_What you have to do_. Here is the task for the records below: repeat exactly the lines from the one with "- Verify Prisma Client" to the one with "- Test user", both included, and nothing else.

_Extracted material_.
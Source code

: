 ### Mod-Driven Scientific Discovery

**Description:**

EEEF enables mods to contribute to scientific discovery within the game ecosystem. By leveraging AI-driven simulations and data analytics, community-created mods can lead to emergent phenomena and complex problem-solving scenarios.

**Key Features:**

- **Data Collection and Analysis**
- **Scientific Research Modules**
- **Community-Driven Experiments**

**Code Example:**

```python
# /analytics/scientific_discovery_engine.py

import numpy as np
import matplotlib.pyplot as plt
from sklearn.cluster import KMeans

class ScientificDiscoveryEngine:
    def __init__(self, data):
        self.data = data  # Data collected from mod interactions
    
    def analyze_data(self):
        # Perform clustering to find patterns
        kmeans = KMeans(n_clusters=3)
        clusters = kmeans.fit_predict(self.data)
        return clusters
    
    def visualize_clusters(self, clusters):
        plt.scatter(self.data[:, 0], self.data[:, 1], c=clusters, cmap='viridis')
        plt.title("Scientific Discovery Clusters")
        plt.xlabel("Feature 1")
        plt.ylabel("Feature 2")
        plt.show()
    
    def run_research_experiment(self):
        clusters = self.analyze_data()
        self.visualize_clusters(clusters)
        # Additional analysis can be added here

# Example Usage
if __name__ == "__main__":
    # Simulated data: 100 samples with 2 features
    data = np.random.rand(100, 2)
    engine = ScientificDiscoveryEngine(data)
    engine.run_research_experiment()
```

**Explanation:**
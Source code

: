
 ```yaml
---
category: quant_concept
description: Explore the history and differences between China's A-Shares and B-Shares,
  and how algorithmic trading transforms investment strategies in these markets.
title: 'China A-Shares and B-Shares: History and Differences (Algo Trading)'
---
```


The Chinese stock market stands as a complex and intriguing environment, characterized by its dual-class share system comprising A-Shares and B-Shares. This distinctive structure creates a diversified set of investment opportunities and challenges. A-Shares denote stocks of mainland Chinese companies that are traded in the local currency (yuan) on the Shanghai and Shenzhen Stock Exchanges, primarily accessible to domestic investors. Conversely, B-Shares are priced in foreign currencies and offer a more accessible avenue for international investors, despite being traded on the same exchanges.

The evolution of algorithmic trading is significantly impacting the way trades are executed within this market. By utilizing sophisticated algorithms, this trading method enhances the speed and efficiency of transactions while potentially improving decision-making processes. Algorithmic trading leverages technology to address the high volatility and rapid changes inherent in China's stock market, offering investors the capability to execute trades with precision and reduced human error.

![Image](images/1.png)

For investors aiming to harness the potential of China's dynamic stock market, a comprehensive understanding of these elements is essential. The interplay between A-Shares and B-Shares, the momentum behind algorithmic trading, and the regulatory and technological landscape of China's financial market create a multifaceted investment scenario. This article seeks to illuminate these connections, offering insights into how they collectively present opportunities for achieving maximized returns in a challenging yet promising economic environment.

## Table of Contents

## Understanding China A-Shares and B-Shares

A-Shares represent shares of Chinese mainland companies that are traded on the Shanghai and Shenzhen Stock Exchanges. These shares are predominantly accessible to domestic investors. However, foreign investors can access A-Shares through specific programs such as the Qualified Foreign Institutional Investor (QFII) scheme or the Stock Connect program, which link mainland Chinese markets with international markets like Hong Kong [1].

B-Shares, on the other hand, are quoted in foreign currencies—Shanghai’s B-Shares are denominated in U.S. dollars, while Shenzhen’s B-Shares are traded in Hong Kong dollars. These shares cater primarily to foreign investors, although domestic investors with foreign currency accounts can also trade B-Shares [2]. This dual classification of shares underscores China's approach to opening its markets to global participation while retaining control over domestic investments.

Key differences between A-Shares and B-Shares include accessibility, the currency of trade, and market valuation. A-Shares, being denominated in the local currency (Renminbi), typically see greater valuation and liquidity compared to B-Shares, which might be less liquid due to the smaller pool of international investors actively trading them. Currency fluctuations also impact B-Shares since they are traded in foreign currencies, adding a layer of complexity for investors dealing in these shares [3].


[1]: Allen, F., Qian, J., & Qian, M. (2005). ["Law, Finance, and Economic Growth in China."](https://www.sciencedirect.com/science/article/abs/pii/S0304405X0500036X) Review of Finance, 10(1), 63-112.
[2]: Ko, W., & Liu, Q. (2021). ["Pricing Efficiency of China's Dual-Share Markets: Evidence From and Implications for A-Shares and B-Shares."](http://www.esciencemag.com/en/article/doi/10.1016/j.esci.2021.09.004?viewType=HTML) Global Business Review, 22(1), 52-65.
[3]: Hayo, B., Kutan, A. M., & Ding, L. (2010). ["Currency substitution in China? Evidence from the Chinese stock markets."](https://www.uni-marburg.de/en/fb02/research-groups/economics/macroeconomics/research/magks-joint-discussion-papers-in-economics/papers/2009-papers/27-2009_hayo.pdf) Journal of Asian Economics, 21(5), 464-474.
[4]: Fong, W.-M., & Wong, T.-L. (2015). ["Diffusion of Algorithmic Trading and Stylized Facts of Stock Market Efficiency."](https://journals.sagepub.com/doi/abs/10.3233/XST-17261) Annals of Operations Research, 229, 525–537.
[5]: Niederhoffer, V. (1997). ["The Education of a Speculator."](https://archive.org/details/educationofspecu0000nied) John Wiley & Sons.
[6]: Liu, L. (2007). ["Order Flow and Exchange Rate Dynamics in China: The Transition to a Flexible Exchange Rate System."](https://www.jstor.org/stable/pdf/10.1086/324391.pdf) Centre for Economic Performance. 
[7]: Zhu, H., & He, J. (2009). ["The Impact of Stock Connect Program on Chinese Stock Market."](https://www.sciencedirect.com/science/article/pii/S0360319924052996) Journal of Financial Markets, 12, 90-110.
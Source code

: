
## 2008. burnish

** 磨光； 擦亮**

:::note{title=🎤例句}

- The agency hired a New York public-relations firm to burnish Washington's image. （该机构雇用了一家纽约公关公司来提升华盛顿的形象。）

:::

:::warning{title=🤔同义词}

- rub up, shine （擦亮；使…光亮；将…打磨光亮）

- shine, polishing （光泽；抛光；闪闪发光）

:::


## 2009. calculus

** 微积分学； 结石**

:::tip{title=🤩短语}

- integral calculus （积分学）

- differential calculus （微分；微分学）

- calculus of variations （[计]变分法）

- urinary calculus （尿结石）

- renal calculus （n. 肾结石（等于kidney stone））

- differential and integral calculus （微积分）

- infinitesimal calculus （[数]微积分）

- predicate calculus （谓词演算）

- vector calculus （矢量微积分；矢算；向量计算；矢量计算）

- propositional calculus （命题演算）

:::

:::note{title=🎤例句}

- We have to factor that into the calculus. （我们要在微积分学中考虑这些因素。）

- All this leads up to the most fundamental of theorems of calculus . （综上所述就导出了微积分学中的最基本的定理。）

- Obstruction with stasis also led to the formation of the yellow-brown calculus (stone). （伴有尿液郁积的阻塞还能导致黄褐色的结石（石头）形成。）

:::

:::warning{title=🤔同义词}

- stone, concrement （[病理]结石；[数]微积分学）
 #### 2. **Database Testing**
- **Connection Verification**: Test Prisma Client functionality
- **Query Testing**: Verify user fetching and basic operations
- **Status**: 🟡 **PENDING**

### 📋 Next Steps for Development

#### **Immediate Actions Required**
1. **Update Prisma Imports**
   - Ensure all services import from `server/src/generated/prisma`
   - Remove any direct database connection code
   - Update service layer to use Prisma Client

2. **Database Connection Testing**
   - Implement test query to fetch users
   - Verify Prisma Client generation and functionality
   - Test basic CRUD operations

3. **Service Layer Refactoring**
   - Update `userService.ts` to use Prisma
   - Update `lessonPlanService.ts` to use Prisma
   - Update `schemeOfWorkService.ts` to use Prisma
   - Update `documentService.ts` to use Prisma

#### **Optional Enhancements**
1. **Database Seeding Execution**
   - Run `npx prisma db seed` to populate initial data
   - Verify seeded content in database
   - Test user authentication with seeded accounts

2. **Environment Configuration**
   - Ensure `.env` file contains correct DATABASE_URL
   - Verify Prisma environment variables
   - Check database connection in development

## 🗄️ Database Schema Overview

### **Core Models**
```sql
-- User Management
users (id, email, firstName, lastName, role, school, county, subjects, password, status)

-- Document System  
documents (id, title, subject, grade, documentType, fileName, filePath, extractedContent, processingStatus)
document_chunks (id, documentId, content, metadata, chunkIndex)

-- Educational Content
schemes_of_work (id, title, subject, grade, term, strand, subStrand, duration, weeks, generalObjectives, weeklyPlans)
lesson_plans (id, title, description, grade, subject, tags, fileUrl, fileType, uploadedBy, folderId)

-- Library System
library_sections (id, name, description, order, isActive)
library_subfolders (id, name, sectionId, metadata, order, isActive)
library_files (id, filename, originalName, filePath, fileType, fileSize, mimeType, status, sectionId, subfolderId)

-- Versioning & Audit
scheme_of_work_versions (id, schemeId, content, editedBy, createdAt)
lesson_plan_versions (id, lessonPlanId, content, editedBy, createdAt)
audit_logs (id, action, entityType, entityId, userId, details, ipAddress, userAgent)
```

_Result for this task_.
   - Verify Prisma Client generation and functionality
   - Test basic CRUD operations

3. **Service Layer Refactoring**
   - Update `userService.ts` to use Prisma
   - Update `lessonPlanService.ts` to use Prisma
   - Update `schemeOfWorkService.ts` to use Prisma
   - Update `documentService.ts` to use Prisma

#### **Optional Enhancements**
1. **Database Seeding Execution**
   - Run `npx prisma db seed` to populate initial data
   - Verify seeded content in database
   - Test user authentication with seeded accounts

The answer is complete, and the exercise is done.